Extracted records
- - -
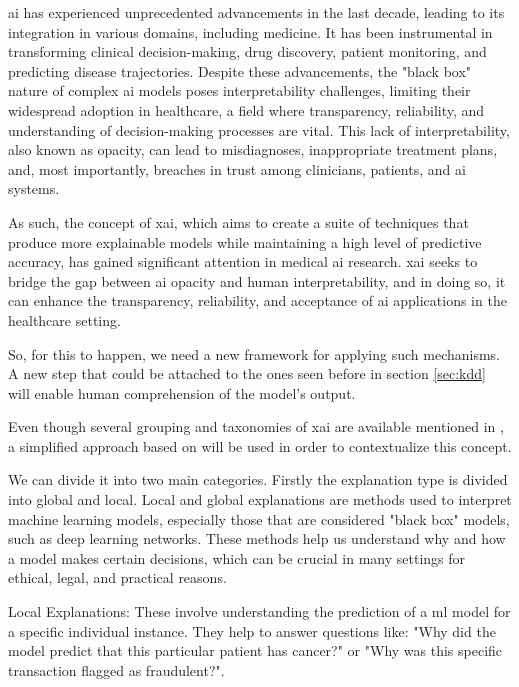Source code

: \ac{ai} has experienced unprecedented advancements in the last decade, leading to its integration in various domains, including medicine. It has been instrumental in transforming clinical decision-making, drug discovery, patient monitoring, and predicting disease trajectories. Despite these advancements, the "black box" nature of complex \ac{ai} models poses interpretability challenges, limiting their widespread adoption in healthcare, a field where transparency, reliability, and understanding of decision-making processes are vital. This lack of interpretability, also known as opacity, can lead to misdiagnoses, inappropriate treatment plans, and, most importantly, breaches in trust among clinicians, patients, and \ac{ai} systems.

As such, the concept of \ac{xai}, which aims to create a suite of techniques that produce more explainable models while maintaining a high level of predictive accuracy, has gained significant attention in medical \ac{ai} research. \ac{xai} seeks to bridge the gap between \ac{ai} opacity and human interpretability, and in doing so, it can enhance the transparency, reliability, and acceptance of \ac{ai} applications in the healthcare setting.

So, for this to happen, we need a new framework for applying such mechanisms. A new step that could be attached to the ones seen before in section \ref{sec:kdd} will enable human comprehension of the model's output.

Even though several grouping and taxonomies of \ac{xai} are available mentioned in \cite{adadiPeekingBlackBoxSurvey2018,linardatosExplainableAIReview2020,barredoarrietaExplainableArtificialIntelligence2020,linardatosExplainableAIReview2020,kamath2021explainable}, a simplified approach based on \cite{kamath2021explainable} will be used in order to contextualize this concept.

We can divide it into two main categories. Firstly the explanation type is divided into global and local. Local and global explanations are methods used to interpret machine learning models, especially those that are considered "black box" models, such as deep learning networks. These methods help us understand why and how a model makes certain decisions, which can be crucial in many settings for ethical, legal, and practical reasons.

Local Explanations: These involve understanding the prediction of a \ac{ml} model for a specific individual instance. They help to answer questions like: "Why did the model predict that this particular patient has cancer?" or "Why was this specific transaction flagged as fraudulent?". 


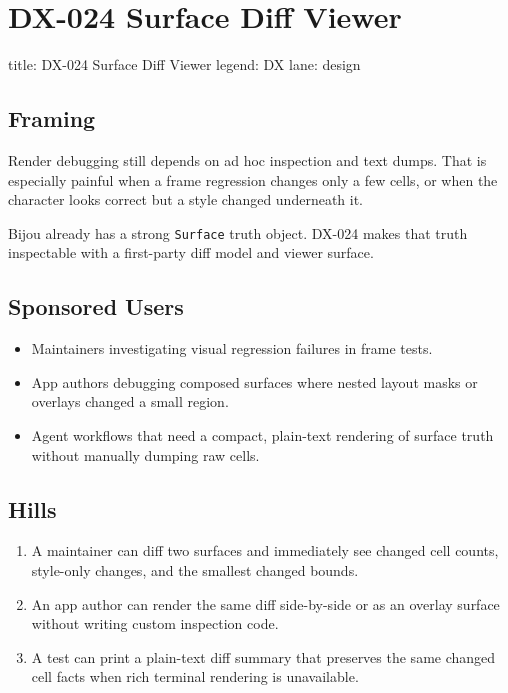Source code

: \chapter{DX-024 Surface Diff Viewer}\label{record-124}

\smallskip

\begin{RecordMeta}
title: DX-024 Surface Diff Viewer
legend: DX
lane: design

\end{RecordMeta}

\section{Framing}\label{record-124-framing}

Render debugging still depends on ad hoc inspection and text dumps. That is especially painful when a frame regression changes only a few cells, or when the character looks correct but a style changed underneath it.

Bijou already has a strong \texttt{S\allowbreak{}u\allowbreak{}r\allowbreak{}f\allowbreak{}a\allowbreak{}c\allowbreak{}e} truth object. DX-024 makes that truth inspectable with a first-party diff model and viewer surface.

\section{Sponsored Users}\label{record-124-sponsored-users}

\begin{itemize}
\tightlist
\item
  Maintainers investigating visual regression failures in frame tests.
\item
  App authors debugging composed surfaces where nested layout masks or overlays changed a small region.
\item
  Agent workflows that need a compact, plain-text rendering of surface truth without manually dumping raw cells.
\end{itemize}

\section{Hills}\label{record-124-hills}

\begin{enumerate}
\def\labelenumi{\arabic{enumi}.}
\tightlist
\item
  A maintainer can diff two surfaces and immediately see changed cell counts, style-only changes, and the smallest changed bounds.
\item
  An app author can render the same diff side-by-side or as an overlay surface without writing custom inspection code.
\item
  A test can print a plain-text diff summary that preserves the same changed cell facts when rich terminal rendering is unavailable.
\end{enumerate}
- - -
• YOUR INSTRUCTIONS
Go through the entries and return each line where the word "without" occurs.

• WRITTEN ANSWER
  Agent workflows that need a compact, plain-text rendering of surface truth without manually dumping raw cells.
  An app author can render the same diff side-by-side or as an overlay surface without writing custom inspection code.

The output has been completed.